TO DO =>
Copy out the entries below exactly as they stand, but only from the line containing "Придружите се нашем" through the line containing "## ⭐️ Графикон раста броја звездица".

AVAILABLE RECORDS =>

# # # # # # #

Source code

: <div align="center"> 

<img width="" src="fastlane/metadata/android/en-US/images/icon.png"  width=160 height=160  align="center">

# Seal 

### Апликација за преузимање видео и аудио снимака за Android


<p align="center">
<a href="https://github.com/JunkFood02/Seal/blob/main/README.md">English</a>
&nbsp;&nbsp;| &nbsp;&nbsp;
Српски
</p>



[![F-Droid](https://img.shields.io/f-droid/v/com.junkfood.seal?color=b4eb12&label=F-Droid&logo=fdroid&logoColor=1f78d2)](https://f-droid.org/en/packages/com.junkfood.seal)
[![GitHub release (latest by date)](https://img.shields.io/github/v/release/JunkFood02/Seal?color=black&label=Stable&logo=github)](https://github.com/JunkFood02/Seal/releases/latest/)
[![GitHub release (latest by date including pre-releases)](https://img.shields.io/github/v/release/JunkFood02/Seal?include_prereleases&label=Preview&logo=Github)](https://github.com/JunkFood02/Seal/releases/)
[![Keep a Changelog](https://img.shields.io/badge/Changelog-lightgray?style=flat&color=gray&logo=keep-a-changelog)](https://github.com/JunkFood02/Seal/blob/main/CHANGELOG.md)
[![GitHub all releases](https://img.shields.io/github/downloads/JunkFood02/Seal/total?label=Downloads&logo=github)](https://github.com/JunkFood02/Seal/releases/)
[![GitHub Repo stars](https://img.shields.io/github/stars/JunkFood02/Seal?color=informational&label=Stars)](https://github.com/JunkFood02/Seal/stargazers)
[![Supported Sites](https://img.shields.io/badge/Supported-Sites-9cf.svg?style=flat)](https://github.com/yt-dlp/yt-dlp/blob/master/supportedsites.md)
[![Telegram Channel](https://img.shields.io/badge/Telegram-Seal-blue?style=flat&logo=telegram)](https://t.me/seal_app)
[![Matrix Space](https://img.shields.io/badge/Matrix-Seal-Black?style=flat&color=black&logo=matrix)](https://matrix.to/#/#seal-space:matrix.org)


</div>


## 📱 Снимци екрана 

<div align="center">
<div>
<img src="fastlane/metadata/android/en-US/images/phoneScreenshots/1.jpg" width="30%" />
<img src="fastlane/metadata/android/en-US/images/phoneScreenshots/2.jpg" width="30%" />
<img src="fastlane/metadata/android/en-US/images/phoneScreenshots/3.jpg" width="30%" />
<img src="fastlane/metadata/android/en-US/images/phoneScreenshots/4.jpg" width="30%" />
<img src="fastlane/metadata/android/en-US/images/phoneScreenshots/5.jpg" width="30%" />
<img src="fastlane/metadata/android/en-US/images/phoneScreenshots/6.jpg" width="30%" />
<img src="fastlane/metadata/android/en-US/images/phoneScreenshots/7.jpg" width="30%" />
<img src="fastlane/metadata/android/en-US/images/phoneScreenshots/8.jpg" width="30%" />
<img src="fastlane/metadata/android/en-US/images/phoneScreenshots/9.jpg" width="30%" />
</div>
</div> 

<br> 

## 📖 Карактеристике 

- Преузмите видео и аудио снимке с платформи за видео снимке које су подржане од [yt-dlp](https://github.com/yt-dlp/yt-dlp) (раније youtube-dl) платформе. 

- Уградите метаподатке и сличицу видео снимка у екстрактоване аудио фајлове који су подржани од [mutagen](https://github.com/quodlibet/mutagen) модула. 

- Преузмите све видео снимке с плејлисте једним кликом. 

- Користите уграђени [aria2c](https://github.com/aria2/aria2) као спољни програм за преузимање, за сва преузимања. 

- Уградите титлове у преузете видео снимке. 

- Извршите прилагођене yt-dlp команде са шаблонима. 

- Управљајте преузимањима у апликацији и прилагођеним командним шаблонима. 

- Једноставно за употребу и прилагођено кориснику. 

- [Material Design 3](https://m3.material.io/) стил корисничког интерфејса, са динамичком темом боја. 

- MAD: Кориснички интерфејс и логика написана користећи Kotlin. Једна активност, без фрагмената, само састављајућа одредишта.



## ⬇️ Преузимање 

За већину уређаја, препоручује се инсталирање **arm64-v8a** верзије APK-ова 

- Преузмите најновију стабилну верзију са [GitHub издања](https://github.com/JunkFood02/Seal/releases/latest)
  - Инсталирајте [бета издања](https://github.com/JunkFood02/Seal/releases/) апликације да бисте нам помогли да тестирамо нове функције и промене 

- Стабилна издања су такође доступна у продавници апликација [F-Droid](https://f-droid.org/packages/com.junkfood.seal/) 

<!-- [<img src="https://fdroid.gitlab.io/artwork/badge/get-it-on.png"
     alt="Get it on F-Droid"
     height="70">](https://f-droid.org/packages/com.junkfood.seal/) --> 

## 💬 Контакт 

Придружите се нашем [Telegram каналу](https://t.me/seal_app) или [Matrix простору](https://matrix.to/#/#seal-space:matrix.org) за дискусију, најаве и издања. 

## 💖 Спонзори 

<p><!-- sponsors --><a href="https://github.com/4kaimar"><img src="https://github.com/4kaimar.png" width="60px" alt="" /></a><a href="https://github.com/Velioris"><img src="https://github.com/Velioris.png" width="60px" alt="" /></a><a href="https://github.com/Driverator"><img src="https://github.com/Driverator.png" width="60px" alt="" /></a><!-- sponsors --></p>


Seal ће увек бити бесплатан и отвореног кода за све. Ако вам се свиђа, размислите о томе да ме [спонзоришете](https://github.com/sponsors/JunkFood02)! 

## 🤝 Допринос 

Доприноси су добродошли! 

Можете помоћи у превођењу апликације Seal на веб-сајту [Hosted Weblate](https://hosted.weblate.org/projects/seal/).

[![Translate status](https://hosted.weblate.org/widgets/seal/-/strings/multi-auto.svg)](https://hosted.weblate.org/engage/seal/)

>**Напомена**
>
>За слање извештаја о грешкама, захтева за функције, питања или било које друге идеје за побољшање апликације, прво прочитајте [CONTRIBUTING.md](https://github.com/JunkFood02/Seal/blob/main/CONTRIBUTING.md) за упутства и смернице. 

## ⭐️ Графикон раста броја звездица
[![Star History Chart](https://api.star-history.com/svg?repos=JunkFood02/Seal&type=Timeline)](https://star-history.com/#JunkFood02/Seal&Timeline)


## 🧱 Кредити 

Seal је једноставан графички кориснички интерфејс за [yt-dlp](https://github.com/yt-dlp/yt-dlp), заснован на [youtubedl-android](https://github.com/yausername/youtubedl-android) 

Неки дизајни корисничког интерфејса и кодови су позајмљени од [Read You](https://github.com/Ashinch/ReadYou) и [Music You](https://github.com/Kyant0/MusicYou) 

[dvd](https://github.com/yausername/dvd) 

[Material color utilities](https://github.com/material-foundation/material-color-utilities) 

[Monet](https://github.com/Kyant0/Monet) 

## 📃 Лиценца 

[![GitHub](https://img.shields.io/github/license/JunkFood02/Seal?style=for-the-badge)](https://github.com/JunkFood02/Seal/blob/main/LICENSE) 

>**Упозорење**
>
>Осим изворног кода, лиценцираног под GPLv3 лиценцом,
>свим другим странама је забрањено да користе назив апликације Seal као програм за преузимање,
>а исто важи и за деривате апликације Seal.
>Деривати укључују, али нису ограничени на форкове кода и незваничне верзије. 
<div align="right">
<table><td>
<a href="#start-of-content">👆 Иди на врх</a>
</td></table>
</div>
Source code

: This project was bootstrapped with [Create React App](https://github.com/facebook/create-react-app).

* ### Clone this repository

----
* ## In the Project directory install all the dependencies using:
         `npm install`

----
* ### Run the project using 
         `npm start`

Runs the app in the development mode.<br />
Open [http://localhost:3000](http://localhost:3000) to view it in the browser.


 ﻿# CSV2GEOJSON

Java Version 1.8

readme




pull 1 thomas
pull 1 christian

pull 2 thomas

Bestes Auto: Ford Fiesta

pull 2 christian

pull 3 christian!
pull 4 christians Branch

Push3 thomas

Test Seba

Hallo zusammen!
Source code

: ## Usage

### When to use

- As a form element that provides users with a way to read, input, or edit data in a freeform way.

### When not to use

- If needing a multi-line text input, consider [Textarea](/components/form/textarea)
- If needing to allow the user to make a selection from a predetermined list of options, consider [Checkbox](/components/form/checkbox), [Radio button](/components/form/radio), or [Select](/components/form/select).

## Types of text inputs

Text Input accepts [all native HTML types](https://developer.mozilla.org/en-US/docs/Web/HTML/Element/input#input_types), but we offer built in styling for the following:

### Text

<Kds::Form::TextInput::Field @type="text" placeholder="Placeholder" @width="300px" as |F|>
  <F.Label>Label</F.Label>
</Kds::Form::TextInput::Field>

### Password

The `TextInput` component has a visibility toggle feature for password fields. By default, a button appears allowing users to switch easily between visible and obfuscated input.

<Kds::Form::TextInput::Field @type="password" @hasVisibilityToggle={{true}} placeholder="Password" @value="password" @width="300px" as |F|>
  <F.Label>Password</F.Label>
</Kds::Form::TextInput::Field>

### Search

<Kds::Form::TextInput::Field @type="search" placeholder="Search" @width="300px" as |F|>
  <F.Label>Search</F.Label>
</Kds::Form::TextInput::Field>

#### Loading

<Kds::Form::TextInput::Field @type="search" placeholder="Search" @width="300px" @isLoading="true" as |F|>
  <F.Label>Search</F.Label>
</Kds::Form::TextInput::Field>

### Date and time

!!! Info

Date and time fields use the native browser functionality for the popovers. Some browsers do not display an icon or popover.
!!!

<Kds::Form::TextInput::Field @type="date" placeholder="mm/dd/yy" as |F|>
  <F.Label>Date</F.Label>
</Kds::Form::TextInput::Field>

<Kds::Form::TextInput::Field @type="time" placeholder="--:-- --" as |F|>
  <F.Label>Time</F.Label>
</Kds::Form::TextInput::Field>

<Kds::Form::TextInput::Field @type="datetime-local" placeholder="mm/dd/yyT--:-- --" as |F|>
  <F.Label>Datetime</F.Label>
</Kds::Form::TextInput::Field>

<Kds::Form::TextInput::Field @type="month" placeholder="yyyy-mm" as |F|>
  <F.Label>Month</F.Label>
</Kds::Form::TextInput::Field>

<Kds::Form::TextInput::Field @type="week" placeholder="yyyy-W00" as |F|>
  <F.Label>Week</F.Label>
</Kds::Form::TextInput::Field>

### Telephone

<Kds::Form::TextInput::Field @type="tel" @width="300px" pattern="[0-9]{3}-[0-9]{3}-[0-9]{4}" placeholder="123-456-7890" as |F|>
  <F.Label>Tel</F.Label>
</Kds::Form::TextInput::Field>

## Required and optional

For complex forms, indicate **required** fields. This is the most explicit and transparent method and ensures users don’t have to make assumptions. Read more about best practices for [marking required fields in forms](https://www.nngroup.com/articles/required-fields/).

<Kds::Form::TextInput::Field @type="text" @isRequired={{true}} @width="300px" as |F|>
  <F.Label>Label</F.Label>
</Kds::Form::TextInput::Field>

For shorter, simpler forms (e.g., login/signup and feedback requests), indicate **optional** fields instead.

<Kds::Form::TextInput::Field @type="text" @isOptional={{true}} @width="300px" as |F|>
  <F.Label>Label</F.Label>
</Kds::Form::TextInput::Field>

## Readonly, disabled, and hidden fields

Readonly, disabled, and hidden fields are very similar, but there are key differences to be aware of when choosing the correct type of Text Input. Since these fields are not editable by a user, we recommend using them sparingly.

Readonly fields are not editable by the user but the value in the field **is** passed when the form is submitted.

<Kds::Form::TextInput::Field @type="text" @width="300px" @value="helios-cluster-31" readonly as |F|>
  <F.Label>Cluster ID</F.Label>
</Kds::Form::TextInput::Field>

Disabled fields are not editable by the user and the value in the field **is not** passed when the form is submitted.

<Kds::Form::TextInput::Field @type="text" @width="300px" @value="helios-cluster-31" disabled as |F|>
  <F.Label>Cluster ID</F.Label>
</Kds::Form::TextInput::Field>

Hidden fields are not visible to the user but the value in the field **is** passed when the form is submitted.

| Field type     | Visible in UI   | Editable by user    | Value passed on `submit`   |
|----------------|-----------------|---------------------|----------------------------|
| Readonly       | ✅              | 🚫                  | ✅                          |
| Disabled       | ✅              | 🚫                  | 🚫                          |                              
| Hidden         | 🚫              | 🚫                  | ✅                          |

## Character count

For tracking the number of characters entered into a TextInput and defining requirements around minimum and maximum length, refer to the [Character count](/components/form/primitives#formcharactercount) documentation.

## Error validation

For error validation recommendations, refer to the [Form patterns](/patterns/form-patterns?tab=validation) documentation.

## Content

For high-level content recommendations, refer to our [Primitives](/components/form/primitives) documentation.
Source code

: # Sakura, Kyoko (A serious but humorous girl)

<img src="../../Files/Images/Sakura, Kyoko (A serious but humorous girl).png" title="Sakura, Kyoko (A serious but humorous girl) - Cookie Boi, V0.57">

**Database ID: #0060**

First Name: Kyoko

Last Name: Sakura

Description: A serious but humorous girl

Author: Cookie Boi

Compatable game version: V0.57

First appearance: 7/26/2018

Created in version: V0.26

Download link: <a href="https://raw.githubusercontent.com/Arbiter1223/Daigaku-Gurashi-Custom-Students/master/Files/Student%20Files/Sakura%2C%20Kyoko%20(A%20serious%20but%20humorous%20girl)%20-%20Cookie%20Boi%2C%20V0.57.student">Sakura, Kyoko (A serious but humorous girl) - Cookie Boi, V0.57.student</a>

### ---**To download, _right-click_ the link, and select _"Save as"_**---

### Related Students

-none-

# # # # # # #

ANSWER FOR THE TASK =>
Придружите се нашем [Telegram каналу](https://t.me/seal_app) или [Matrix простору](https://matrix.to/#/#seal-space:matrix.org) за дискусију, најаве и издања. 

## 💖 Спонзори 

<p><!-- sponsors --><a href="https://github.com/4kaimar"><img src="https://github.com/4kaimar.png" width="60px" alt="" /></a><a href="https://github.com/Velioris"><img src="https://github.com/Velioris.png" width="60px" alt="" /></a><a href="https://github.com/Driverator"><img src="https://github.com/Driverator.png" width="60px" alt="" /></a><!-- sponsors --></p>


Seal ће увек бити бесплатан и отвореног кода за све. Ако вам се свиђа, размислите о томе да ме [спонзоришете](https://github.com/sponsors/JunkFood02)! 

## 🤝 Допринос 

Доприноси су добродошли! 

Можете помоћи у превођењу апликације Seal на веб-сајту [Hosted Weblate](https://hosted.weblate.org/projects/seal/).

[![Translate status](https://hosted.weblate.org/widgets/seal/-/strings/multi-auto.svg)](https://hosted.weblate.org/engage/seal/)

>**Напомена**
>
>За слање извештаја о грешкама, захтева за функције, питања или било које друге идеје за побољшање апликације, прво прочитајте [CONTRIBUTING.md](https://github.com/JunkFood02/Seal/blob/main/CONTRIBUTING.md) за упутства и смернице. 

## ⭐️ Графикон раста броја звездица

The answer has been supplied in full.